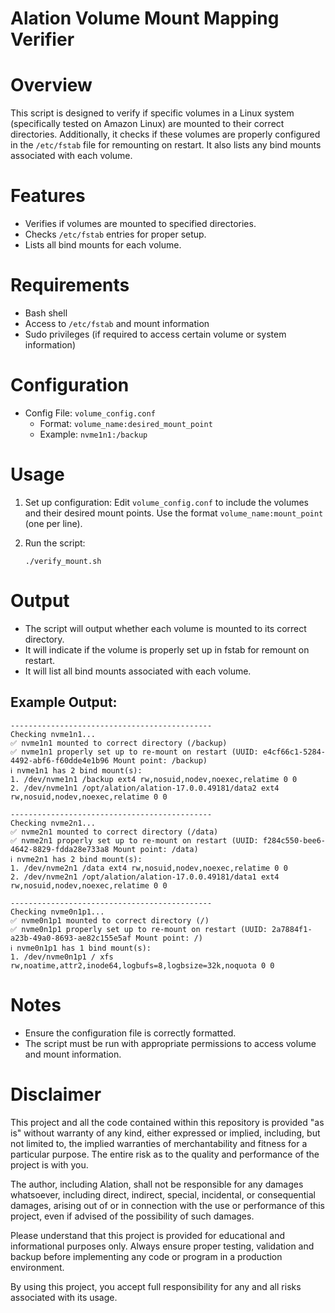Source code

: # Alation Volume Mount Mapping Verifier

# Overview
This script is designed to verify if specific volumes in a Linux system (specifically tested on Amazon Linux) are mounted to their correct directories. Additionally, it checks if these volumes are properly configured in the `/etc/fstab` file for remounting on restart. It also lists any bind mounts associated with each volume.

# Features
* Verifies if volumes are mounted to specified directories.
* Checks `/etc/fstab` entries for proper setup.
* Lists all bind mounts for each volume.

# Requirements
* Bash shell
* Access to `/etc/fstab` and mount information
* Sudo privileges (if required to access certain volume or system information)

# Configuration
* Config File: `volume_config.conf`
   * Format: `volume_name:desired_mount_point`
   * Example: `nvme1n1:/backup`

# Usage
1. Set up configuration: Edit `volume_config.conf` to include the volumes and their desired mount points. Use the format `volume_name:mount_point` (one per line).
2. Run the script:

   ```
   ./verify_mount.sh
   ```

# Output
* The script will output whether each volume is mounted to its correct directory.
* It will indicate if the volume is properly set up in fstab for remount on restart.
* It will list all bind mounts associated with each volume.

## Example Output:

```
---------------------------------------------
Checking nvme1n1...
✅ nvme1n1 mounted to correct directory (/backup)
✅ nvme1n1 properly set up to re-mount on restart (UUID: e4cf66c1-5284-4492-abf6-f60dde4e1b96 Mount point: /backup)
ℹ️ nvme1n1 has 2 bind mount(s):
1. /dev/nvme1n1 /backup ext4 rw,nosuid,nodev,noexec,relatime 0 0
2. /dev/nvme1n1 /opt/alation/alation-17.0.0.49181/data2 ext4 rw,nosuid,nodev,noexec,relatime 0 0

---------------------------------------------
Checking nvme2n1...
✅ nvme2n1 mounted to correct directory (/data)
✅ nvme2n1 properly set up to re-mount on restart (UUID: f284c550-bee6-4642-8829-fdda28e733a8 Mount point: /data)
ℹ️ nvme2n1 has 2 bind mount(s):
1. /dev/nvme2n1 /data ext4 rw,nosuid,nodev,noexec,relatime 0 0
2. /dev/nvme2n1 /opt/alation/alation-17.0.0.49181/data1 ext4 rw,nosuid,nodev,noexec,relatime 0 0

---------------------------------------------
Checking nvme0n1p1...
✅ nvme0n1p1 mounted to correct directory (/)
✅ nvme0n1p1 properly set up to re-mount on restart (UUID: 2a7884f1-a23b-49a0-8693-ae82c155e5af Mount point: /)
ℹ️ nvme0n1p1 has 1 bind mount(s):
1. /dev/nvme0n1p1 / xfs rw,noatime,attr2,inode64,logbufs=8,logbsize=32k,noquota 0 0
```

# Notes
* Ensure the configuration file is correctly formatted.
* The script must be run with appropriate permissions to access volume and mount information.

# Disclaimer

This project and all the code contained within this repository is provided "as is" without warranty of any kind, either expressed or implied, including, but not limited to, the implied warranties of merchantability and fitness for a particular purpose. The entire risk as to the quality and performance of the project is with you.

The author, including Alation, shall not be responsible for any damages whatsoever, including direct, indirect, special, incidental, or consequential damages, arising out of or in connection with the use or performance of this project, even if advised of the possibility of such damages.

Please understand that this project is provided for educational and informational purposes only. Always ensure proper testing, validation and backup before implementing any code or program in a production environment.

By using this project, you accept full responsibility for any and all risks associated with its usage.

PROBLEM DESCRIPTION
Filter the entries down to the lines containing "their". Copy each of those lines.

WRITTEN SOLUTION
This script is designed to verify if specific volumes in a Linux system (specifically tested on Amazon Linux) are mounted to their correct directories. Additionally, it checks if these volumes are properly configured in the `/etc/fstab` file for remounting on restart. It also lists any bind mounts associated with each volume.
1. Set up configuration: Edit `volume_config.conf` to include the volumes and their desired mount points. Use the format `volume_name:mount_point` (one per line).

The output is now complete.